One of this week's course readings on Video and Video Editing gave me much food for thought. I found the New York Times article, Idea Lab: Becoming Screen Literate, well-written (I'm an online subscriber to the New York Times), thoughtful and thought-provoking, and rich in detail and examples. Combined with last week's reading of The Visual Literacy White Paper, I was left with much to think about in regards to my own teaching practice at International School Bangkok (ISB). Teaching high school ESL and science classrooms at ISB, language literacy and scientific literacy instruction is at the core of my pedagogical practice. I have seen the 'traditional' view of language literacy change in my twenty plus years of teaching English as a Second Language from a focus on a small set of basic skill competencies (RWSL) towards a more contextualized, individualized, yet broader view of language literacy that crosses disciplines (EAP and ESP) and incorporates not just ways of communicating but of thinking, knowing and understanding. Similarly in the sciences, there has been a shift towards a more constructive, interactive, and transferable view of scientific literacy. (See: National Science Education Standards definition of scientific literacy.) Having enrolled in this course, I realize that literacy for students in my ESL and science classes goes even further, cuts across language literacy and scientific literacy, and encompasses a range of other diverse and disparate literacies: information literacy, technological literacy, visual literacy, screen literacy, and ___?___, ___?___ , and ___?___ literacy (fill in the blank with your literacy of choice!). Finding an appropriate and effective place to introduce, instruct, assess, and build on such a range of diverse and disparate literacies seems beyond the scope and sequence of any one of my ESL or science courses! This clearly needs to be thought of in a K-12 curricular context. Food for thought...

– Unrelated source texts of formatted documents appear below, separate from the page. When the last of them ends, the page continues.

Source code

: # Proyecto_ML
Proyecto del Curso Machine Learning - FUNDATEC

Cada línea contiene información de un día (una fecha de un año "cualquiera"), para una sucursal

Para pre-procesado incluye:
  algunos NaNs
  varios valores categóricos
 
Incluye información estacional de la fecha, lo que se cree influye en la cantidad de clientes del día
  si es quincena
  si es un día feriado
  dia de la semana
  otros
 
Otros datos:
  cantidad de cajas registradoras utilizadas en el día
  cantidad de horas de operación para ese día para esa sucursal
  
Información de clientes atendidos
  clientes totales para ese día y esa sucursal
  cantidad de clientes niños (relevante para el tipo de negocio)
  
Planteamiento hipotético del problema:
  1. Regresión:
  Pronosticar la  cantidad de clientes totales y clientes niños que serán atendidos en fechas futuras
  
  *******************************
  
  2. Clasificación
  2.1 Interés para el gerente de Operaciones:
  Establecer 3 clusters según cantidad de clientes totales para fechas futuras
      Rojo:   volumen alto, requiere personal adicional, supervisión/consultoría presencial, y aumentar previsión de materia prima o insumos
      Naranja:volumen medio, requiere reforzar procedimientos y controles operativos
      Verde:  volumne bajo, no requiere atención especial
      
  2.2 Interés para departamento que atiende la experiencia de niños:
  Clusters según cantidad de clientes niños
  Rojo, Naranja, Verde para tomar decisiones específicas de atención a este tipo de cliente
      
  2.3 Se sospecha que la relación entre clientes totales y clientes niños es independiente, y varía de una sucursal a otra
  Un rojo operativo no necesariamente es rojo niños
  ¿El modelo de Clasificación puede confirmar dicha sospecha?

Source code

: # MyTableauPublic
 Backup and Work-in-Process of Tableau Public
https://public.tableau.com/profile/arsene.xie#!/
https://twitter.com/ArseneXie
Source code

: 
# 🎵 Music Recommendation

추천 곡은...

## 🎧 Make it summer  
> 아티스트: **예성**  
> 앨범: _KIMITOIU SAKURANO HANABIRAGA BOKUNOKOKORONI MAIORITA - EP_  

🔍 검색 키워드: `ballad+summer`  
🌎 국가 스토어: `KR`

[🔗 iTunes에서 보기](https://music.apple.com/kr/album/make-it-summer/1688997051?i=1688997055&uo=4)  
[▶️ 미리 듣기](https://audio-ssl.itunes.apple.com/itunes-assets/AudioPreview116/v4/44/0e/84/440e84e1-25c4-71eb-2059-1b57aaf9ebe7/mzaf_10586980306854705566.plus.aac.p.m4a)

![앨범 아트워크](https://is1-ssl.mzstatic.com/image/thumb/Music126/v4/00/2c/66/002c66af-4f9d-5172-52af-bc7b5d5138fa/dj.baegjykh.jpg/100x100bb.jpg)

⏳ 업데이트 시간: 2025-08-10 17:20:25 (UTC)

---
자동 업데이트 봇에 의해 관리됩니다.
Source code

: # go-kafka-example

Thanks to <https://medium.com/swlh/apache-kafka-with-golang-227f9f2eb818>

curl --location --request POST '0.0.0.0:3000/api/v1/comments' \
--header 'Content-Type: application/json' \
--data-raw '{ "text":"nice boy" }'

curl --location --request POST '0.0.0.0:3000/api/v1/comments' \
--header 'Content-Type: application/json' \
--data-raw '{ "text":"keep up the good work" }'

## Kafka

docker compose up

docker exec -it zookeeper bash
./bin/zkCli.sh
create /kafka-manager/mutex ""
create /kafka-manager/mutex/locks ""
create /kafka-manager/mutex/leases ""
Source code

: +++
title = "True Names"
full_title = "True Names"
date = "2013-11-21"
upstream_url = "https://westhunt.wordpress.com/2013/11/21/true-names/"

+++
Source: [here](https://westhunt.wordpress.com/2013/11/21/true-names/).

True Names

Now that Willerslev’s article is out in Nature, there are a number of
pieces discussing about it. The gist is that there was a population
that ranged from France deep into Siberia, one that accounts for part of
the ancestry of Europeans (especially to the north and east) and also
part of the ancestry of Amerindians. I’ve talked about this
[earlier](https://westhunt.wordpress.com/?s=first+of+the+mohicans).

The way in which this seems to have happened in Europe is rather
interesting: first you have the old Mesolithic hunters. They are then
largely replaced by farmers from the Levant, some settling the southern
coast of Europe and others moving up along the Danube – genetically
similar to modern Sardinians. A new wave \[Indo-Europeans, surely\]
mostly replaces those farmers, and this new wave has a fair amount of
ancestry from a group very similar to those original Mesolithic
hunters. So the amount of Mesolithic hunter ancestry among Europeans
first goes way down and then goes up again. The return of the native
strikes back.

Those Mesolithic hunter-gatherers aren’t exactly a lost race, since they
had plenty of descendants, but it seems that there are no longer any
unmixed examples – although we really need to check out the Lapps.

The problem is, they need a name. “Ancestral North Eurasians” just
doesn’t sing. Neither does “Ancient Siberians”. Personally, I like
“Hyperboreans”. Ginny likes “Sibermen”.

A succinct and well-referenced overview of the paradigm shift that has led to our changing definitions of literacy in a range of fields, from more traditional skill-based definitions to more "interactive, constructive, strategic, and meaning-based" definitions is found at the following link, Definitions of Literacy by Julia Scherba de Valenzuela, Ph.D.. I also recommend the book, Science Matters: Achieving Scientific Literacy by Robert M. Hazen and James Trefil for both science and non-science teachers and students. (See Amazon.com link for the book.)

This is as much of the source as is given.